Jobs day tweet storm, here we go: The labor market recovery continues to slow, with payrolls growing a disappointing 661,000 in September. The pandemic is not over, and a slowdown to this extent is worrying when there are still over 10 million jobs to recover.
This is still a services recession, as people remain wary of the virus risk and unwilling to do much in person. Leisure and hospitality is missing almost one fourth the jobs it had in Feb. Goods have done better construction, manufacturing, and retail closer to recovered.
Dwindling support is not helping, with expanded unemployment insurance benefits expired and fiscal spending fading overall. Local government is a drag as well, with a seasonally adjusted 231 jobs lost in September as public schools utilize remote work.
While unemployment fell, some of this was due to people leaving the labor force, a worrying sign that some of those who had been looking for work have stopped. Permanent job loss also up by 348,000 another serious sign that the more and more temporary layoffs won't be recalled
The overall message is clear and not surprising: the economy is not out of the woodwork yet. Removing fiscal support when we have only recovered half of the jobs we’ve lost is extremely premature.

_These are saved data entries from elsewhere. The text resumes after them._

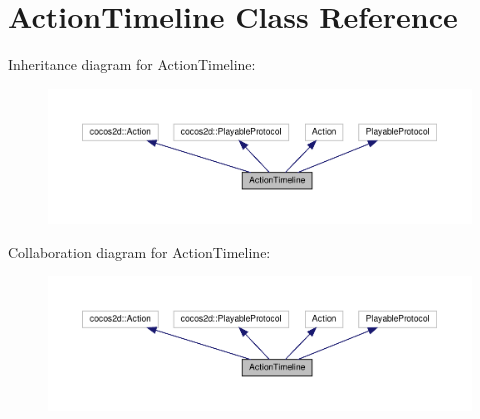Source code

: \hypertarget{classActionTimeline}{}\section{Action\+Timeline Class Reference}
\label{classActionTimeline}


Inheritance diagram for Action\+Timeline\+:
\nopagebreak
\begin{figure}[H]
\begin{center}
\leavevmode
\includegraphics[width=350pt]{classActionTimeline__inherit__graph}
\end{center}
\end{figure}


Collaboration diagram for Action\+Timeline\+:
\nopagebreak
\begin{figure}[H]
\begin{center}
\leavevmode
\includegraphics[width=350pt]{classActionTimeline__coll__graph}
\end{center}
\end{figure}
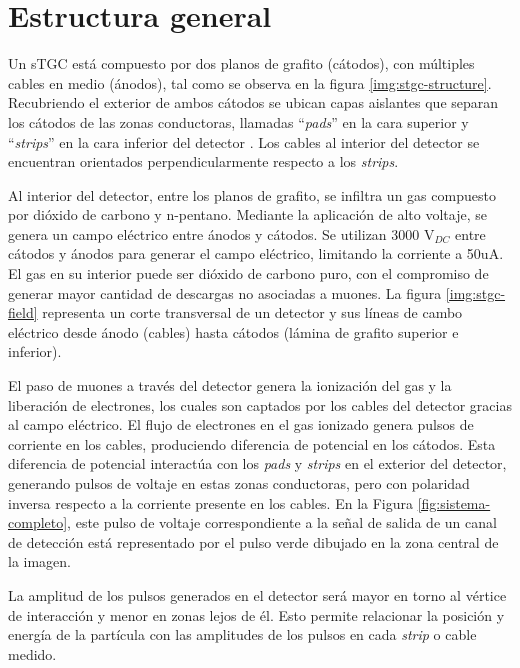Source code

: \section{Estructura general}  

	Un sTGC está compuesto por dos planos de grafito (cátodos), con múltiples cables en medio (ánodos)\cite{Formenti2018CERNReport}, tal como se observa en la figura \ref{img:stgc-structure}. Recubriendo el exterior de ambos cátodos se ubican capas aislantes que separan los cátodos de las zonas conductoras, llamadas ``\textit{pads}'' en la cara superior y ``\textit{strips}'' en la cara inferior del detector . Los cables al interior del detector se encuentran orientados perpendicularmente respecto a los \textit{strips}.
	
	Al interior del detector, entre los planos de grafito, se infiltra un gas compuesto por dióxido de carbono y n-pentano\cite{Formenti2018CERNReport}. Mediante la aplicación de alto voltaje, se genera un campo eléctrico entre ánodos y cátodos. Se utilizan 3000 V$_{DC}$ entre cátodos y ánodos para generar el campo eléctrico, limitando la corriente a 50uA. El gas en su interior puede ser dióxido de carbono puro, con el compromiso de generar mayor cantidad de descargas no asociadas a muones. La figura \ref{img:stgc-field} representa un corte transversal de un detector y sus líneas de cambo eléctrico desde ánodo (cables) hasta cátodos (lámina de grafito superior e inferior). 
	
	El paso de muones a través del detector genera la ionización del gas y la liberación de electrones, los cuales son captados por los cables del detector gracias al campo eléctrico. El flujo de electrones en el gas ionizado genera pulsos de corriente en los cables, produciendo diferencia de potencial en los cátodos. Esta diferencia de potencial interactúa con los \textit{pads} y \textit{strips} en el exterior del detector, generando pulsos de voltaje en estas zonas conductoras, pero con polaridad inversa respecto a la corriente presente en los cables. En la Figura \ref{fig:sistema-completo}, este pulso de voltaje correspondiente a la señal de salida de un canal de detección está representado por el pulso verde dibujado en la zona central de la imagen.
	
	La amplitud de los pulsos generados en el detector será mayor en torno al vértice de interacción y menor en zonas lejos de él. Esto permite relacionar la posición y energía de la partícula con las amplitudes de los pulsos en cada \textit{strip} o cable medido.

We are only 7 months into this recession. The Recovery Act didn’t pass until 14 months after the Great Recession started. This reflects how much faster the government has acted, and had to act, but also shows how early we are in this challenge.

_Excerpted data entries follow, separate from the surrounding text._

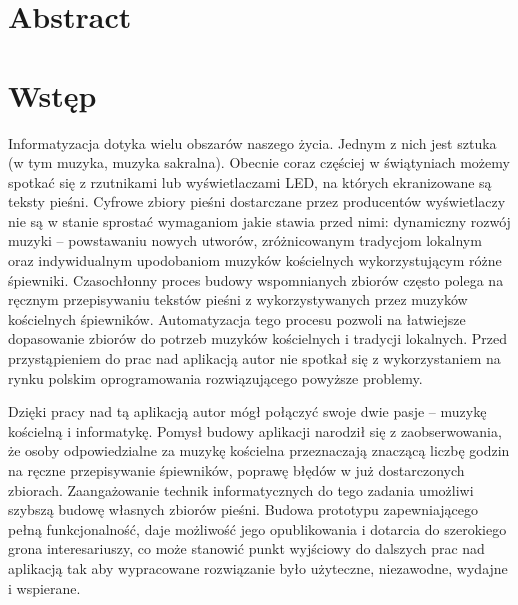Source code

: \documentclass[a4paper,12pt]{article}
\newcommand\spacingIndent{2.2em}
\begin{document}
	\section*{Abstract}
	\newpage 
	\noindent\begin{minipage}[s]{\textwidth}
	\section{Wstęp}
		\hspace{\spacingIndent} Informatyzacja dotyka wielu obszarów naszego       życia. Jednym z nich jest sztuka (w tym muzyka, muzyka        sakralna). Obecnie coraz częściej w świątyniach możemy        spotkać się z rzutnikami lub wyświetlaczami LED, 
			na których ekranizowane są teksty pieśni. Cyfrowe zbiory pieśni dostarczane przez producentów wyświetlaczy 
			nie są w stanie sprostać wymaganiom jakie stawia przed nimi: dynamiczny rozwój muzyki -- powstawaniu nowych utworów, 
			zróżnicowanym tradycjom lokalnym oraz indywidualnym upodobaniom muzyków kościelnych wykorzystującym różne śpiewniki. 
			Czasochłonny proces budowy wspomnianych zbiorów często polega na ręcznym przepisywaniu tekstów pieśni 
			z wykorzystywanych przez muzyków kościelnych śpiewników. Automatyzacja tego procesu pozwoli na łatwiejsze dopasowanie zbiorów 
			do potrzeb muzyków kościelnych i tradycji lokalnych. 
	        Przed przystąpieniem do prac nad aplikacją autor nie      spotkał się z wykorzystaniem na rynku polskim             oprogramowania rozwiązującego powyższe problemy.
		
		 \hspace{\spacingIndent} Dzięki pracy nad tą aplikacją autor mógł połączyć swoje dwie pasje -- muzykę kościelną i informatykę. 
			Pomysł budowy aplikacji narodził się z zaobserwowania, że osoby odpowiedzialne za muzykę kościelna przeznaczają znaczącą liczbę godzin 
			na ręczne przepisywanie śpiewników, poprawę błędów w już dostarczonych zbiorach. Zaangażowanie technik informatycznych do tego zadania 
	        umożliwi szybszą budowę własnych zbiorów pieśni.  
			Budowa prototypu zapewniającego pełną funkcjonalność,  daje możliwość jego opublikowania 
			i dotarcia do szerokiego grona interesariuszy, co może stanowić punkt wyjściowy do dalszych prac nad aplikacją tak aby wypracowane rozwiązanie było użyteczne, niezawodne, wydajne i wspierane.
		

\end{minipage}
\end{document}
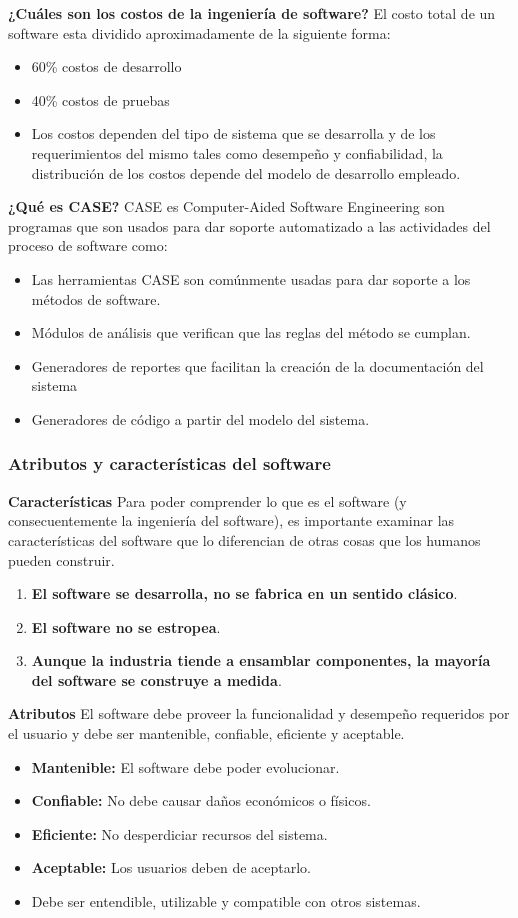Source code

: \documentclass[12pt,twoside]{article}
\begin{document}
\textbf{¿Cuáles son los costos de la ingeniería de software?}
El costo total de un software esta dividido aproximadamente de la siguiente forma:
\begin{itemize}
    \item 60\% costos de desarrollo
    \item 40\% costos de pruebas
    \item Los costos dependen del tipo de sistema que se desarrolla y de los 
    requerimientos del mismo tales como desempeño y confiabilidad, la distribución de 
    los costos depende del modelo de desarrollo empleado. 
\end{itemize}
\textbf{¿Qué es CASE?}
CASE es Computer-Aided Software Engineering son programas que son usados para dar
soporte automatizado a las actividades del proceso de software como:
\begin{itemize}
    \item Las herramientas CASE son comúnmente usadas para dar soporte a los métodos de
    software.
    \item Módulos de análisis que verifican que las reglas del método se cumplan.
    \item Generadores de reportes que facilitan la creación de la documentación del sistema
    \item Generadores de código a partir del modelo del sistema.
\end{itemize}
\subsubsection{Atributos y características del software}
\textbf{Características}
Para poder comprender lo que es el software (y consecuentemente la ingeniería del 
software), es importante examinar las características del software que lo diferencian de 
otras cosas que los humanos pueden construir.
\begin{enumerate}
    \item \textbf{El software se desarrolla, no se fabrica en un sentido clásico}.
    \item \textbf{El software no se estropea}.
    \item \textbf{Aunque la industria tiende a ensamblar componentes, la mayoría del software 
    se construye a medida}.
\end{enumerate}
\textbf{Atributos}
El software debe proveer la funcionalidad y desempeño requeridos por el usuario y
debe ser mantenible, confiable, eficiente y aceptable.
\begin{itemize}
    \item \textbf{Mantenible:} El software debe poder evolucionar.
    \item \textbf{Confiable:} No debe causar daños económicos o físicos.
    \item \textbf{Eficiente:} No desperdiciar recursos del sistema.
    \item \textbf{Aceptable:} Los usuarios deben de aceptarlo.
    \item Debe ser entendible, utilizable y compatible con otros sistemas.
\end{itemize}
\end{document}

It would be very risky to assume the recovery is self-sustaining at this early stage. When the Recovery Act was past, we were down 5 million jobs. Today fiscal support is already fading and we still have over 10 million to go.
Permanent job loss is 2.5 million. If another 25% of the remaining 10 million jobs will become permanent in the coming months, permanent job loss is where it was when the Recovery Act was passed. This is too soon for mission accomplished.